The Facts About Fiction

The idea that anything having to do with fiction is wrong is a fiction in and of itself, for you may as well advocate that the ability of mankind to imagine is inherently evil. The Bible does not teach us to abandon our ability to imagine (fictional thinking), but it does teach us to cast down every imagination that exalts itself against the knowledge of God and to bring every thought into obedience to Christ (2 Corinthians 10:5). It is not wrong to imagine, but it is necessary that every mental conception be submissive to truth and fact.

A little child of our acquaintance was raised by her parents to avoid any attempt to symbolize anything, as this was deemed detrimental. My daughter was reading her a poem which personified the wind and the book contained an illustration of the wind as a face in the clouds with lips pursed, huffing and puffing. To this illustration and the words of the poem, this child protested, objecting to the characterization, stating that the wind was not like that. She had been carefully schooled to think literally, and the subtleties of symbolic thought were completely out of her reach. Her parents were raising her to think in a way that they deemed advantageous, but they were actually stunting and harming a precious God-given ability, instead of guiding her to use her ability to imagine in a proper way. The Bible employs symbolic and allegorical thought. It is full of figurative and abstract thought. If we deny this, we must expect Herod to actually look like a fox (Luke 13:13) or believers to literally resemble the branches of a vine (John 15:5), to state just an extremely small sample of Bible examples of this kind.

The Bible incorporates our ability to think imaginatively in a number of ways. Consider an example of fictional thinking in the scriptures: the story of the trees as related in Judges 9:8-15. This story is a good example of illustrative fiction. It obviously neither was nor could be literally true, but it illustrated truth and was used of the Lord to deal with the hearts of the men of Shechem. They got the point, but rejected the illustrated truth thus portrayed and continued on in their wicked way until judgment overtook them.

We do not know that all the parables of Jesus were definite events that took place. For example, did a certain man actually find a pearl of great price in a certain plot of ground, or was the story an illustration of what would be likely to happen if you discovered something of great value on a certain property?
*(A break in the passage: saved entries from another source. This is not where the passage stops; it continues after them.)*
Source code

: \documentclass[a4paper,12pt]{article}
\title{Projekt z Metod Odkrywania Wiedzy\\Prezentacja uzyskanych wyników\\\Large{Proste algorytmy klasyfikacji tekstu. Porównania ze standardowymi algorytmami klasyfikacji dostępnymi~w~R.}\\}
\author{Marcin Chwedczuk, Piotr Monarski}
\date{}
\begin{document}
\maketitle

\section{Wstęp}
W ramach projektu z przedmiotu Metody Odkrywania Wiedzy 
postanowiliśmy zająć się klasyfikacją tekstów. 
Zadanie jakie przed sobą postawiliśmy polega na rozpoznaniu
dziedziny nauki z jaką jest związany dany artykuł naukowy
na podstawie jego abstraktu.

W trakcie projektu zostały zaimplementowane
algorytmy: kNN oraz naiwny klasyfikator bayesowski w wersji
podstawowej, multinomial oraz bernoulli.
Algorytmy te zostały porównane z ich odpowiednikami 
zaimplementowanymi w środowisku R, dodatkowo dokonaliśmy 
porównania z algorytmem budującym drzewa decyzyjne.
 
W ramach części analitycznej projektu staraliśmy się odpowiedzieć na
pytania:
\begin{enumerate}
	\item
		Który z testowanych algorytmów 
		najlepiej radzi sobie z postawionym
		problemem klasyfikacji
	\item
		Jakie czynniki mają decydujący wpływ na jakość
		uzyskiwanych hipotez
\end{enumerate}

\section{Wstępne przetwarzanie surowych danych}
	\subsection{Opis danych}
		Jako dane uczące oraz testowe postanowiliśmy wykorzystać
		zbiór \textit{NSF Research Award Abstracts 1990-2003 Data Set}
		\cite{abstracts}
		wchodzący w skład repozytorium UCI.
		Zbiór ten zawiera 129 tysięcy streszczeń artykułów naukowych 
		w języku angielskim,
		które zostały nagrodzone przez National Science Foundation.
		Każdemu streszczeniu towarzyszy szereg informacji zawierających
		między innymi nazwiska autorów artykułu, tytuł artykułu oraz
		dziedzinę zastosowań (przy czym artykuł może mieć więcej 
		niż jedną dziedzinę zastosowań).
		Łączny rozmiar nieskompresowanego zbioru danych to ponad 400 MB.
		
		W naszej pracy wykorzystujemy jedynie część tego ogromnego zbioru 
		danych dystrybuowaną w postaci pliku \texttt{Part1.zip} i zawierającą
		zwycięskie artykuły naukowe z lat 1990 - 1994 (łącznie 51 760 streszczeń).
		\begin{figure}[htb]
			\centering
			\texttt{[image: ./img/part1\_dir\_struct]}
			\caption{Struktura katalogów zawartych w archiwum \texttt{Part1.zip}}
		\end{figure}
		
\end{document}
As you can see, the value of the parable is in illustrating a wonderful truth, namely the desirability of being willing to sell all that you have to obtain a found thing of even greater value. The meaning of the parable is not a literal pearl in a certain literal field, but the great privilege of finding God’s great salvation and following through on your discovery by being willing to sell all that you have to possess the same. Whether the story actually occurred literally is immaterial, for the point is illustrative of something other than an actual pearl. It is figurative and allegorical. You might say that you have to think symbolically to get the value of the story. You have to use your imagination in the way God created it to be used.

There is a great deal of imaginative thinking (fiction) which circulates among mankind which is neither obedient to Christ nor beneficial to sound character. A certain minister was approached by a man who was hindered greatly in his faith. He asked the minister why he was so hindered. The minister visited him in his home and noticed his library, which was filled with all the examples of “good” fiction which he had been able to collect. He loved his collection and spoke of it with pride, but it was a great hindrance to him. The minister told him that his collection of fiction was the reason he could not have faith. His collection did not illustrate truth, but illustrated the human reach of thought not under obedience to Christ. No doubt, it was the best of human fictional imagining, but, lo, “man at his best state is altogether vanity.”* (Psalm 39:5) A story, poorly written, which illustrates eternal truth is superior to a story, well written, which does not.

Most science fiction is godless. The writers envisage a future without any form of godliness. Character is largely ignored. But here is an example that is entirely different.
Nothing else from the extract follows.